(PROBLEM TO SOLVE):
Each line of the material that includes the string "special" counts once; report the total and nothing further.

#### STORED DATA

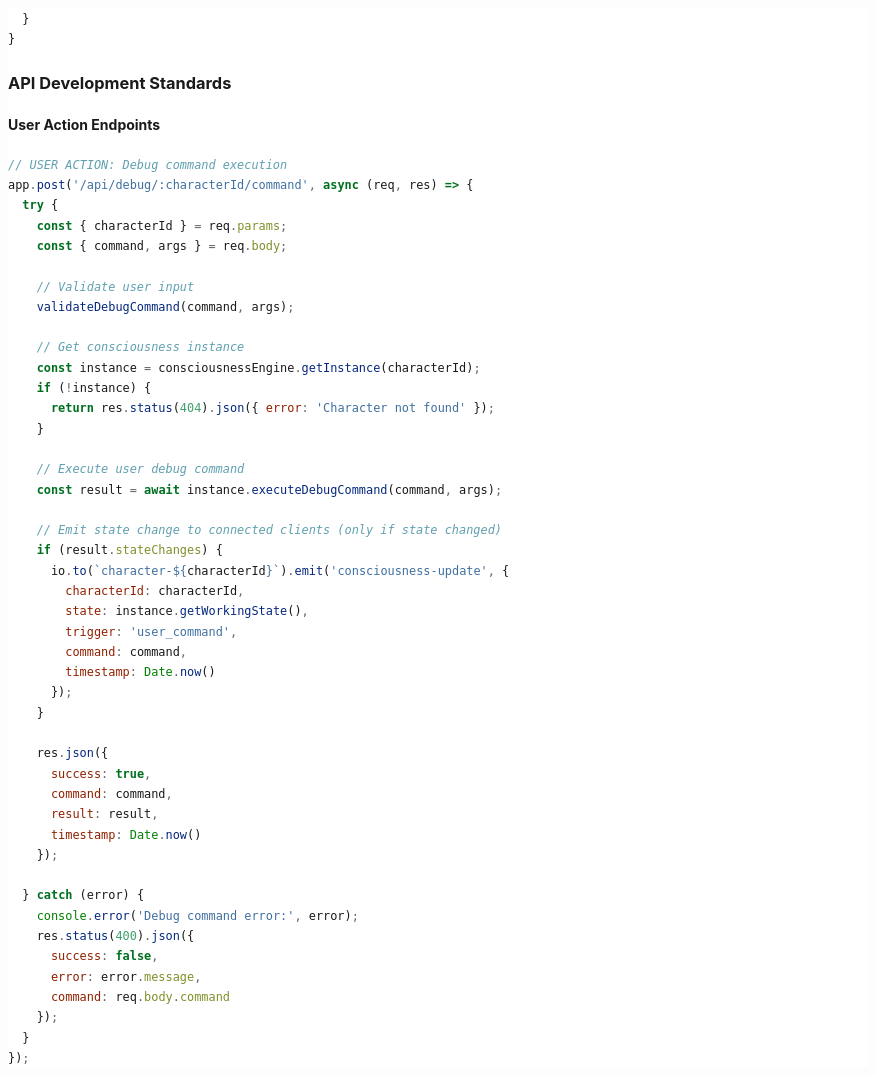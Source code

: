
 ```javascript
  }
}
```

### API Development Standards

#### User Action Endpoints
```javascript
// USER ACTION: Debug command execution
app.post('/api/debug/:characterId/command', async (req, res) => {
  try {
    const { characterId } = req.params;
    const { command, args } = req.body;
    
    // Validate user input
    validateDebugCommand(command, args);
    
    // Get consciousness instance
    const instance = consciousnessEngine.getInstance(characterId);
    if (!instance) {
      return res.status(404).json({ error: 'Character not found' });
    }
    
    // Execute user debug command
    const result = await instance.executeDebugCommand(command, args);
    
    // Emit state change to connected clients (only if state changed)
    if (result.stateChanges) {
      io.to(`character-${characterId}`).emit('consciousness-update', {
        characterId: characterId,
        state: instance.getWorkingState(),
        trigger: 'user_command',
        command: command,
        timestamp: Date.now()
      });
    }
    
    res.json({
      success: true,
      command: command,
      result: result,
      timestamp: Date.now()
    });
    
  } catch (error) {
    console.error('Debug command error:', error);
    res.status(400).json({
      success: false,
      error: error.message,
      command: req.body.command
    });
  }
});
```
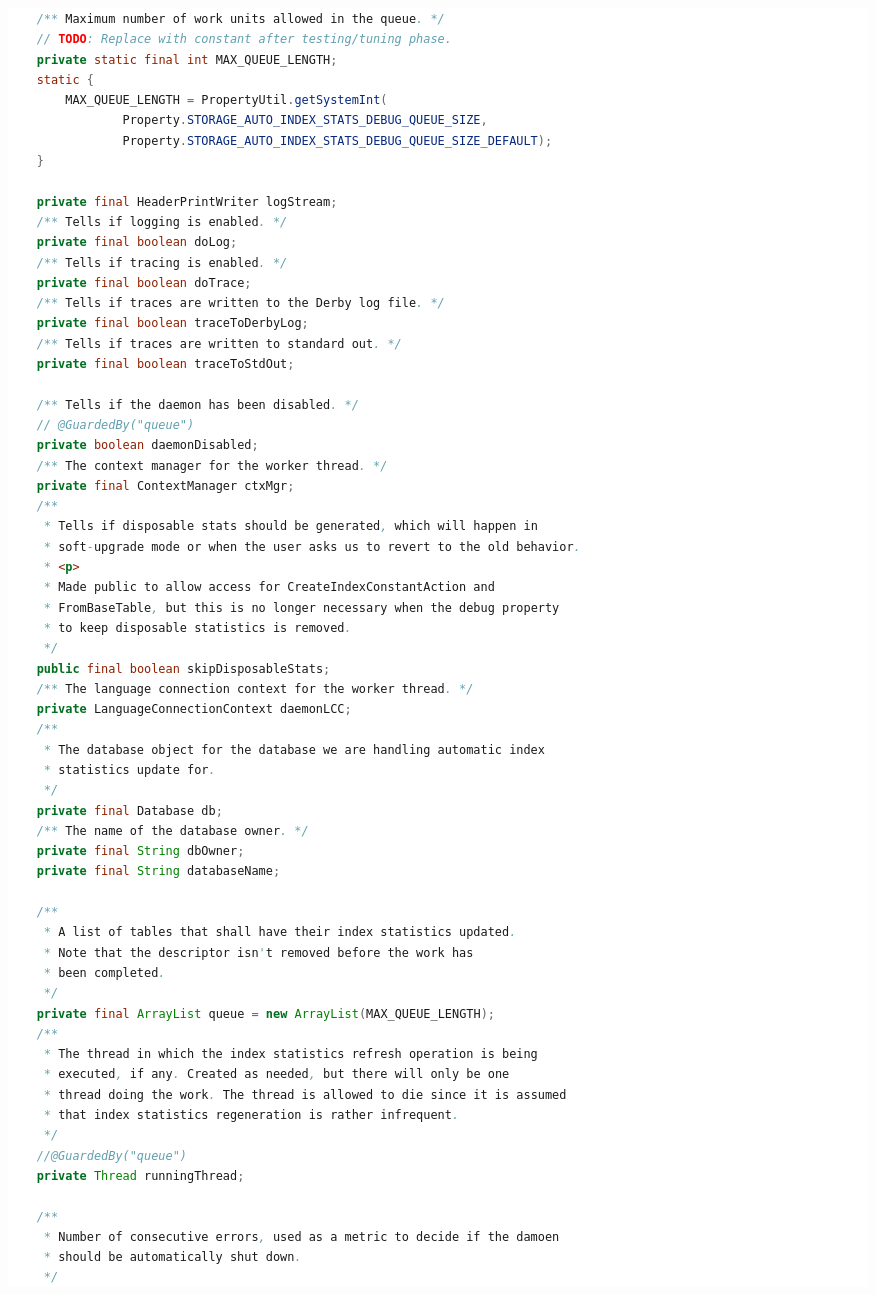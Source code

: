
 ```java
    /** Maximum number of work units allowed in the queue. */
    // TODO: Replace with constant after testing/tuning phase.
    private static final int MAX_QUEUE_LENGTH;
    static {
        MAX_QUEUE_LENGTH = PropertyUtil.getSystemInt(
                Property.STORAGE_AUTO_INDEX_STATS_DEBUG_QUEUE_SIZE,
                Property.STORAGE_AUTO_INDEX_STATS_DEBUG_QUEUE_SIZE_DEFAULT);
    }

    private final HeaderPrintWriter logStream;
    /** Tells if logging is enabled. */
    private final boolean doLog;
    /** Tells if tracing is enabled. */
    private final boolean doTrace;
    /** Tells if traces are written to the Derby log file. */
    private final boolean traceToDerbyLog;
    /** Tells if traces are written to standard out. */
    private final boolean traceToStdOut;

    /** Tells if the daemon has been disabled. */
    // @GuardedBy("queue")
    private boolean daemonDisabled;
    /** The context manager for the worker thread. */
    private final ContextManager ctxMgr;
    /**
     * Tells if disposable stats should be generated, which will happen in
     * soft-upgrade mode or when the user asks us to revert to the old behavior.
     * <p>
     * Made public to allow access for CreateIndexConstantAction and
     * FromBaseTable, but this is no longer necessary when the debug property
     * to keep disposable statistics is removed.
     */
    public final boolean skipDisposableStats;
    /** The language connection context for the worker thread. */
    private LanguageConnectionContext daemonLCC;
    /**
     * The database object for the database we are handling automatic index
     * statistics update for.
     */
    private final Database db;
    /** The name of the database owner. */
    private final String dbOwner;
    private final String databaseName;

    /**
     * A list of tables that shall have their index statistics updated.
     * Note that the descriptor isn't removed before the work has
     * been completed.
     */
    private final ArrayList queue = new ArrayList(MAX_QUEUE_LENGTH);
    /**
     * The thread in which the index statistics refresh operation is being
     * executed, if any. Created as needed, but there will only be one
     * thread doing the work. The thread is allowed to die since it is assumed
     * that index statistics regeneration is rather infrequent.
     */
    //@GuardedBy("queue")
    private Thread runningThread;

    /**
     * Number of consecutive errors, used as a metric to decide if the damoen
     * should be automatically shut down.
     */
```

########
#### STORED DATA

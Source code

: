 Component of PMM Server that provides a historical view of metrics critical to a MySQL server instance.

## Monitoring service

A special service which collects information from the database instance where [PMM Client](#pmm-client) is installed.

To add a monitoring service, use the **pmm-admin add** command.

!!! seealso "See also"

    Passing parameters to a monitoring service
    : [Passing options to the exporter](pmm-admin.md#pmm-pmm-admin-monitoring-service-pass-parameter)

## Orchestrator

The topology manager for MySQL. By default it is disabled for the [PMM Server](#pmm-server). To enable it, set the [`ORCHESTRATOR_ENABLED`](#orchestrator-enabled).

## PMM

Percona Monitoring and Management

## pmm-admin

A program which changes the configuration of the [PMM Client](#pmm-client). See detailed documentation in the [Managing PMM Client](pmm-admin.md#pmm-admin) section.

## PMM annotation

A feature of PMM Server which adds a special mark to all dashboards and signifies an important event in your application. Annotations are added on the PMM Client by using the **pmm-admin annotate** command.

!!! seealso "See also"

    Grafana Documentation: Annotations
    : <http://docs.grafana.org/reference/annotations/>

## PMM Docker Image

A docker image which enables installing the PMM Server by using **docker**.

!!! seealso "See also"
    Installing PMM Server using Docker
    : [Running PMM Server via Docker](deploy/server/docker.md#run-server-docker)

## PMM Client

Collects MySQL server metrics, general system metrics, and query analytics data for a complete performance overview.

########

(REPLY):
2